Results of forced degradation studies
Metformin sample solution was found to degrade significantly in base and peroxide stress condition. Mild degradation was observed in acid stress condition. It was found to be stable under photolytic and thermal stress conditions. During the forced degradation, it was observed no secondary peak arising from degraded samples interfered with the elution of the metformin peak. Peak purity analysis was using the photodiode array detector demonstrated metformin homogeneity. All known impurities did not interfere with the metformin peak. The study validated that the method was specific and stability indicating. The reports of analysis were shown in Table-4.
Filter study
The assay and percentage of impurities found in the filtered fractions of sample were comparable to the assay and the impurities found in the centrifuged portion of sample, there was no significant difference in assay and percentage impurities between the different volumes filtered.

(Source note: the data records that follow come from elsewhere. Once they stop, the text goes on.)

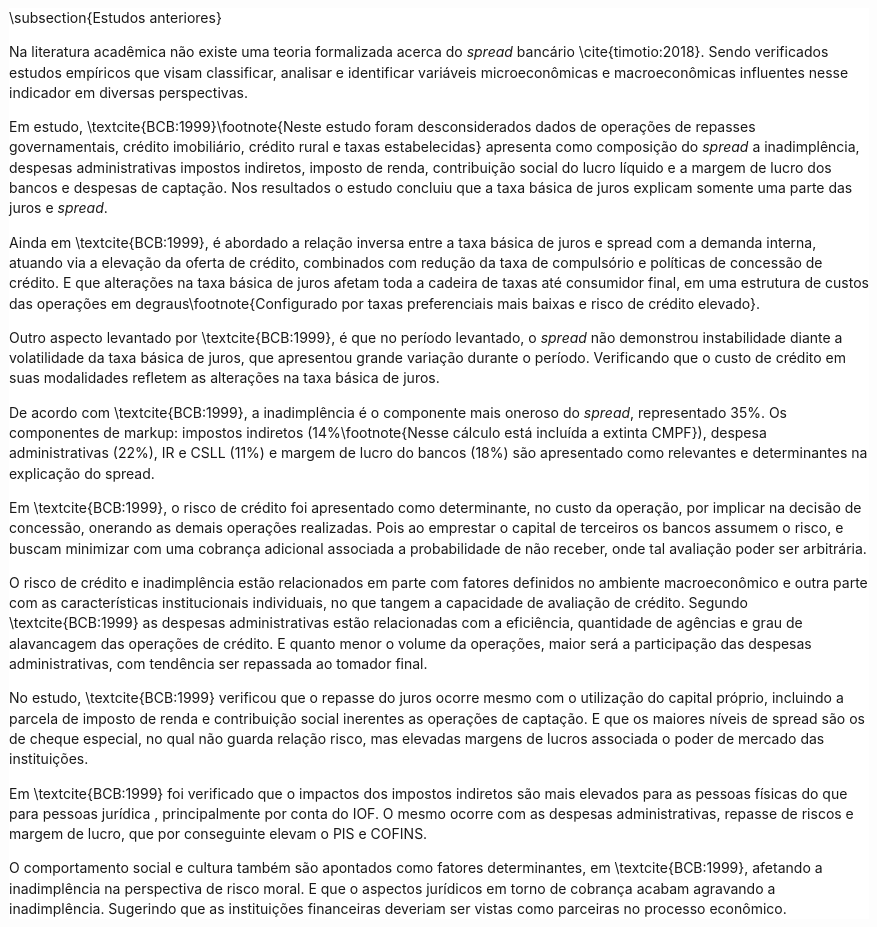 \subsection{Estudos anteriores}

Na literatura acadêmica não existe uma teoria formalizada acerca do *spread* bancário \cite{timotio:2018}. Sendo verificados estudos empíricos que visam classificar, analisar e identificar variáveis microeconômicas e macroeconômicas influentes nesse indicador em diversas perspectivas.

Em estudo, \textcite{BCB:1999}\footnote{Neste estudo foram desconsiderados dados de operações de repasses governamentais, crédito imobiliário, crédito rural e taxas estabelecidas} apresenta como composição do *spread* a inadimplência, despesas administrativas impostos indiretos, imposto de renda, contribuição social do lucro líquido e a margem de lucro dos bancos e despesas de captação. Nos resultados o estudo concluiu que a taxa básica de juros explicam somente uma parte das juros e *spread*.

Ainda em \textcite{BCB:1999}, é abordado a relação inversa entre a taxa básica de juros e spread com a demanda interna, atuando via a elevação da oferta de crédito, combinados com redução da taxa de compulsório e políticas de concessão de crédito. E que alterações na taxa básica de juros afetam toda a cadeira de taxas até consumidor final, em uma estrutura de custos das operações em degraus\footnote{Configurado por taxas preferenciais mais baixas e risco de crédito elevado}.

Outro aspecto levantado por \textcite{BCB:1999}, é que no período levantado, o *spread* não demonstrou instabilidade diante a volatilidade da taxa básica de juros, que apresentou grande variação durante o período. Verificando que o custo de crédito em suas modalidades refletem as alterações na taxa básica de juros.

De acordo com \textcite{BCB:1999}, a inadimplência é o componente mais oneroso do *spread*, representado 35%. Os componentes de markup: impostos indiretos (14%\footnote{Nesse cálculo está incluída a extinta CMPF}), despesa administrativas (22%), IR e CSLL (11%) e margem de lucro do bancos (18%) são apresentado como relevantes e determinantes na explicação do spread. 

Em \textcite{BCB:1999},  o risco de crédito foi apresentado como determinante, no custo da operação, por implicar na decisão de concessão, onerando as demais operações realizadas. Pois ao emprestar o capital de terceiros os bancos assumem o risco, e buscam minimizar com uma cobrança adicional associada a probabilidade de não receber, onde tal avaliação poder ser arbitrária.

O risco de crédito e inadimplência estão relacionados em parte com fatores definidos no ambiente macroeconômico e outra parte com as características institucionais individuais, no que tangem a capacidade de avaliação de crédito. 
Segundo \textcite{BCB:1999} as despesas administrativas estão relacionadas com a eficiência, quantidade de agências e grau de alavancagem das operações de crédito. E quanto menor o volume da operações, maior será a participação das despesas administrativas, com tendência ser repassada ao tomador final.

No estudo, \textcite{BCB:1999} verificou que o repasse do juros ocorre mesmo com o utilização do capital próprio, incluindo a parcela de imposto de renda e contribuição social inerentes as operações de captação. E que os maiores níveis de spread são os de cheque especial, no qual não guarda relação risco, mas elevadas margens de lucros associada o poder de mercado das instituições. 

Em \textcite{BCB:1999} foi verificado  que o impactos dos impostos indiretos são mais elevados para as pessoas físicas do que para pessoas jurídica , principalmente por conta do IOF. O mesmo ocorre com as despesas administrativas, repasse de riscos e margem de lucro, que por conseguinte elevam o PIS e COFINS.

O comportamento social e cultura também são apontados como fatores determinantes, em \textcite{BCB:1999}, afetando a inadimplência na perspectiva de risco moral. E que o aspectos jurídicos em torno de cobrança acabam agravando a inadimplência. Sugerindo que as instituições financeiras deveriam ser vistas como parceiras no processo econômico.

Therefore, the 0.45μ PVDF and nylon filters were suitable for use in the validation and discarding of 4ml of the sample solution as filtrate, as stated in the method, was a suitable volume to discard before collecting for analysis by HPLC.
A simple, accurate and precision stability indicating HPLC analytical method was developed and validated for the analysis of metformin HCL in tablet formulation. The current method has the ability to separate metformin HCL from its related compounds (RCA, RCB and RCC). Low LOD and LOQ for related compounds using this method enables the detection and quantification of this impurity at low concentration.